At the moment, there’s little the council can do to punish rogue walkers.
But Penny Hulse said a government announcement last week beefing up protection for kauri would give the council bans more teeth – if it chose to use them.
“The big question is, the resources that could be spent on fining people and prosecuting people, if that’s the right way to spend resources. Or should we pour our money into phosphite injections, research, working to find the disease-resistant trees and replanting if possible.”
New government measures was good news for kauri, Ms Hulse said. The government also announced a science advisory group, and a provision to make kauri dieback a “national pest”, like the painted apple moth or Queensland fruit fly.
“Finally the government is really stepping up their involvement…The pulling together of this top-notch group of scientists to focus on kauri dieback is something we are very pleased to hear about.
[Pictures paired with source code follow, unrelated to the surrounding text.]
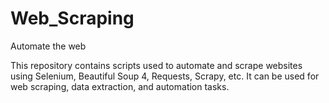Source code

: # Web_Scraping

Automate the web

This repository contains scripts used to automate and scrape websites using Selenium, Beautiful Soup 4, Requests, Scrapy, etc. It can be used for web scraping, data extraction, and automation tasks.
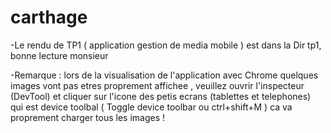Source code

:# carthage
-Le rendu de TP1 ( application gestion de media mobile ) est dans la Dir tp1, bonne lecture monsieur 


-Remarque : lors de la visualisation de l'application avec Chrome quelques images vont pas etres proprement affichee , veuillez ouvrir l'inspecteur (DevTool) et cliquer sur l'icone des petis ecrans (tablettes et telephones) qui est device toolbal ( Toggle device toolbar ou ctrl+shift+M ) ca va proprement charger tous les images !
“We are working closely now with the Department of Conservation and the Ministry for Primary Industries and they know we are very very keen to see this unfold.”
Ms Hulse said there was already good work being done in the ranges looking at phosphite injections – a treatment which appeared to halt the spread of the disease, though didn’t actually cure it.
And she was glad to see kauri dieback finally classified as a national pest, which should allow stronger biosecurity measures to be implemented.
Peter de Lange agreed the beefed-up government measures were a good start. But everyone needed to work together, he said, rather than in scientific silos, as had often been the case in the past. And things needed to happen quickly.
“It’s complicated. There really isn’t one simple solution, beyond trying to get people to understand this is serious. If our children’s children want to see kauri trees, we need to act now.”